Version requirements:

  • QNN: Linux v2.20
  • Hexagon SDK: Linux 5.5.0.1 (Some accounts may have no permission to access this SDK and may need to contact Qualcomm for support.)

After downloading and installing the two SDKs use "qpm-cli", copy the SDK directories into the following paths:

  • mllm/src/backends/qnn/qualcomm_ai_engine_direct_220/
  • mllm/src/backends/qnn/HexagonSDK/

Op Package Compile

To use QNN offload, the CPU & HTP QNN op package are needed, the following scripts will build QNN op package needed by the project.
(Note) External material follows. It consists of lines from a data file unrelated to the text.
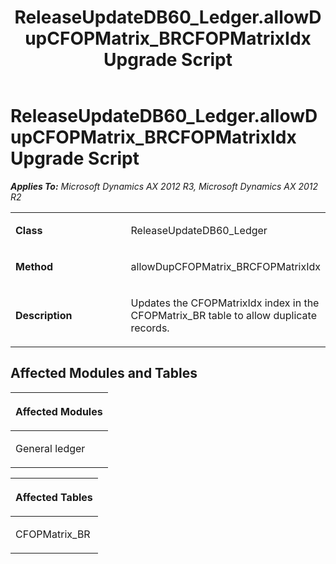 ﻿---
title: ReleaseUpdateDB60_Ledger.allowDupCFOPMatrix_BRCFOPMatrixIdx Upgrade Script
TOCTitle: ReleaseUpdateDB60_Ledger.allowDupCFOPMatrix_BRCFOPMatrixIdx Upgrade Script
ms:assetid: 21739a69-e127-8910-b878-685a7ba345e0
ms:mtpsurl: https://msdn.microsoft.com/en-us/library/JJ684927(v=AX.60)
ms:contentKeyID: 49707128
ms.date: 05/18/2015
mtps_version: v=AX.60
---

# ReleaseUpdateDB60\_Ledger.allowDupCFOPMatrix\_BRCFOPMatrixIdx Upgrade Script 


_**Applies To:** Microsoft Dynamics AX 2012 R3, Microsoft Dynamics AX 2012 R2_

<table>
<colgroup>
<col style="width: 50%" />
<col style="width: 50%" />
</colgroup>
<tbody>
<tr class="odd">
<td><p><strong>Class</strong></p></td>
<td><p>ReleaseUpdateDB60_Ledger</p></td>
</tr>
<tr class="even">
<td><p><strong>Method</strong></p></td>
<td><p>allowDupCFOPMatrix_BRCFOPMatrixIdx</p></td>
</tr>
<tr class="odd">
<td><p><strong>Description</strong></p></td>
<td><p>Updates the CFOPMatrixIdx index in the CFOPMatrix_BR table to allow duplicate records.</p></td>
</tr>
</tbody>
</table>


## Affected Modules and Tables

<table>
<colgroup>
<col style="width: 100%" />
</colgroup>
<thead>
<tr class="header">
<th><p>Affected Modules</p></th>
</tr>
</thead>
<tbody>
<tr class="odd">
<td><p>General ledger</p></td>
</tr>
</tbody>
</table>


<table>
<colgroup>
<col style="width: 100%" />
</colgroup>
<thead>
<tr class="header">
<th><p>Affected Tables</p></th>
</tr>
</thead>
<tbody>
<tr class="odd">
<td><p>CFOPMatrix_BR</p></td>
</tr>
</tbody>
</table>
export QNN_SDK_ROOT=mllm/src/backends/qnn/qualcomm_ai_engine_direct_220/
export ANDROID_NDK_ROOT=/path/to/your/ndk
export PATH=$PATH:$ANDROID_NDK_ROOT

source mllm/src/backends/qnn/HexagonSDK/setup_sdk_env.source
source $QNN_SDK_ROOT/bin/envsetup.sh

cd mllm/src/backends/qnn/LLaMAOpPackageHtp/LLaMAPackage/
make htp_aarch64 && make htp_v75

Build & Rung

Build the target with QNN backend.

cd ../script
./build_qnn_android.sh

Currently, there are two style of modeling, the Module API and the old implementation. The demo of the Module API is in examples/demo_qwen_npu.cpp which is in a user friendly style, and the old implementation is in examples/main_qwen_npu.cpp which supports the chunk pipeline prefilling.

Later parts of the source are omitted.